In the records below, pick out all lines containing the word "label".

[Stored records]
====

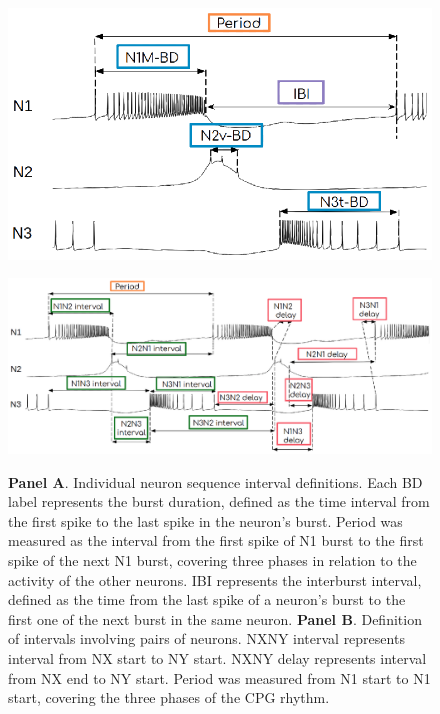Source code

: \begin{figure}
\centering
\begin{minipage}{\textwidth}
\centering
\includegraphics[scale=0.8]{img/methods-paper-modelo/figure4a.eps} 
\label{fig:intervals_bd}
\end{minipage}

    \vspace{1cm}
\begin{minipage}[t]{\textwidth}
\centering
\includegraphics[scale=0.8]{img/methods-paper-modelo/figure4b.eps} 
\label{fig:intervals_der}
\end{minipage}
 
 \caption{\textbf{Panel A}. Individual neuron sequence interval definitions. Each BD label represents the burst duration, defined as the time interval from the first spike to the last spike in the neuron's burst. Period was measured as the interval from the first spike of N1 burst to the first spike of the next N1 burst, covering three phases %
 in relation to the activity of the other neurons. IBI represents the interburst interval, defined as the time from the last spike of a neuron's burst to the first one of the next burst in the same neuron.
    \textbf{Panel B}. Definition of intervals involving pairs of neurons. NXNY interval represents interval from NX start to NY start. NXNY delay represents interval from NX end to NY start. Period was measured from N1 start to N1 start, covering the three phases of the CPG rhythm.
    }
    
    \label{fig:intervals}
\end{figure}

====

### Output of the exercise
\label{fig:intervals_bd}
\label{fig:intervals_der}
 \caption{\textbf{Panel A}. Individual neuron sequence interval definitions. Each BD label represents the burst duration, defined as the time interval from the first spike to the last spike in the neuron's burst. Period was measured as the interval from the first spike of N1 burst to the first spike of the next N1 burst, covering three phases %
    \label{fig:intervals}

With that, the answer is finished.